Forum Moderators: coopster & phranque

Message Too Old, No Replies

Global Sniffing

         

toolman

6:46 pm on Nov 25, 2001 (gmt 0)

WebmasterWorld Senior Member 10+ Year Member



I have a site that is sitting on top and for legal reasons the company can no longer use the domain name.

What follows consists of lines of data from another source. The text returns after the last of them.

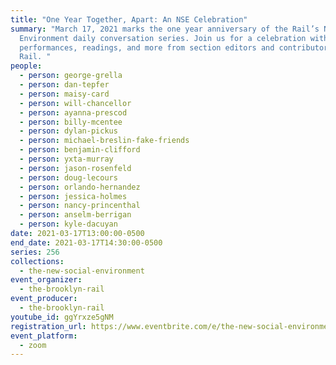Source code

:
 ```yaml
---
title: "One Year Together, Apart: An NSE Celebration"
summary: "March 17, 2021 marks the one year anniversary of the Rail’s New Social
  Environment daily conversation series. Join us for a celebration with
  performances, readings, and more from section editors and contributors of the
  Rail. "
people:
  - person: george-grella
  - person: dan-tepfer
  - person: maisy-card
  - person: will-chancellor
  - person: ayanna-prescod
  - person: billy-mcentee
  - person: dylan-pickus
  - person: michael-breslin-fake-friends
  - person: benjamin-clifford
  - person: yxta-murray
  - person: jason-rosenfeld
  - person: doug-lecours
  - person: orlando-hernandez
  - person: jessica-holmes
  - person: nancy-princenthal
  - person: anselm-berrigan
  - person: kyle-dacuyan
date: 2021-03-17T13:00:00-0500
end_date: 2021-03-17T14:30:00-0500
series: 256
collections:
  - the-new-social-environment
event_organizer:
  - the-brooklyn-rail
event_producer:
  - the-brooklyn-rail
youtube_id: ggYrxze5gNM
registration_url: https://www.eventbrite.com/e/the-new-social-environment-256-one-year-together-apart-tickets-145913331703
event_platform:
  - zoom
---
```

I'm wondering if there is a method to global sniff for browser requests to present them a "site shut down" page while at the same time allowing spiders free reign so maybe I can get a few more months of pulling up my buddys from below.

Key_Master

10:09 pm on Nov 25, 2001 (gmt 0)

WebmasterWorld Senior Member 10+ Year Member



allowbots.pl

#!/usr/local/bin/perl

$agent = $ENV{'HTTP_USER_AGENT'};
@robot = ("googlebot","scooter","gulliver"); # Robots Party List
foreach $allow (@robot) {
if (lc($agent) =~ /$allow/) {
$allow = 1;
}
}
if ($allow == 1) {
print "Pragma: no-cache\n";
print "Location: [send_spiders_here.com\n\n";...]
}
else {
print "Pragma: no-cache\n";
print "Location: [send_browsers_here.com\n\n";...]
}
exit;

Here's something I threw together which you could use to replace the index page. It's not global though. That would have to do be done through .htaccess, if I understand your question correctly.

ggrot

10:21 pm on Nov 25, 2001 (gmt 0)

WebmasterWorld Senior Member 10+ Year Member



That is also redirecting spiders. Yeah, what you need to use is really .htaccess files.

littleman

10:39 pm on Nov 25, 2001 (gmt 0)



Perhaps think of it as browser exclusion instead of bot inclusion. Maybe deny all that has Mozilla + (referer, keep-alive, or gzip encoding), that will get virtually all the bots through, but exclude all but the most esoteric browsers.

toolman

10:59 pm on Nov 25, 2001 (gmt 0)

WebmasterWorld Senior Member 10+ Year Member



Thanks Key_Master.
Little you know really all I'm worried about is google so banning by ua shouldn't be a problem. Is there a regex that would drop all but googlebot?

littleman

11:03 pm on Nov 25, 2001 (gmt 0)



.htaccess or perl? Also, google is playing a bit of ua games, so you better do IP and ua.

toolman

11:07 pm on Nov 25, 2001 (gmt 0)

WebmasterWorld Senior Member 10+ Year Member



>>>>google is playing a bit of ua games

Oh yeah? I've not been on the cutting edge for a month or so. I do have a list of ip and ua's though. Could it be done globally from .htaccess? I have mod_rewrite too.

littleman

11:47 pm on Nov 25, 2001 (gmt 0)



>.htaccess

SetEnvIf User-Agent "googlebot" googlebot=1
Order Allow,Deny
Allow from [google class C here]
Allow from [another google class C here]
Allow from env=googlebot

That will work, you could use truncated IPs to work with class Cs like this:
Allow from 222.111.222

You know they are reading this right?

rcjordan

11:53 pm on Nov 25, 2001 (gmt 0)

WebmasterWorld Senior Member 10+ Year Member



>You know they are reading this right?

We're redirecting them, LM. Google gets served this thread as toolman's recipe for holiday egg nog. ;)

toolman

1:24 am on Nov 26, 2001 (gmt 0)

WebmasterWorld Senior Member 10+ Year Member



OOOps. I guess I better not do this at toolman.com ;)